* What the task requires *
What is the number of lines below that include "User"? Give that number alone.
──────── Data to examine
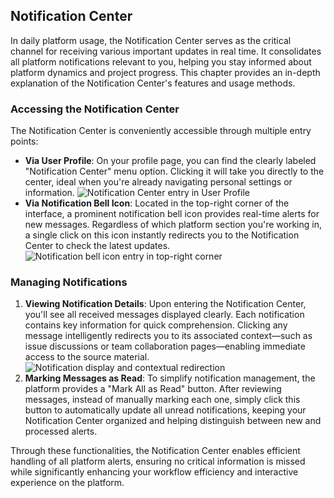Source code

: ## Notification Center

In daily platform usage, the Notification Center serves as the critical channel for receiving various important updates in real time. It consolidates all platform notifications relevant to you, helping you stay informed about platform dynamics and project progress. This chapter provides an in-depth explanation of the Notification Center's features and usage methods.

### Accessing the Notification Center

The Notification Center is conveniently accessible through multiple entry points:

- **Via User Profile**: On your profile page, you can find the clearly labeled "Notification Center" menu option. Clicking it will take you directly to the center, ideal when you're already navigating personal settings or information.
    ![Notification Center entry in User Profile](/portal/personal-message.png)
- **Via Notification Bell Icon**: Located in the top-right corner of the interface, a prominent notification bell icon provides real-time alerts for new messages. Regardless of which platform section you're working in, a single click on this icon instantly redirects you to the Notification Center to check the latest updates.
    ![Notification bell icon entry in top-right corner](/portal/personal-message2.png)

### Managing Notifications

1. **Viewing Notification Details**: Upon entering the Notification Center, you'll see all received messages displayed clearly. Each notification contains key information for quick comprehension. Clicking any message intelligently redirects you to its associated context—such as issue discussions or team collaboration pages—enabling immediate access to the source material.
   ![Notification display and contextual redirection](/portal/personal-message3.png)
2. **Marking Messages as Read**: To simplify notification management, the platform provides a "Mark All as Read" button. After reviewing messages, instead of manually marking each one, simply click this button to automatically update all unread notifications, keeping your Notification Center organized and helping distinguish between new and processed alerts.

Through these functionalities, the Notification Center enables efficient handling of all platform alerts, ensuring no critical information is missed while significantly enhancing your workflow efficiency and interactive experience on the platform.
────────────────
* Answer box *
2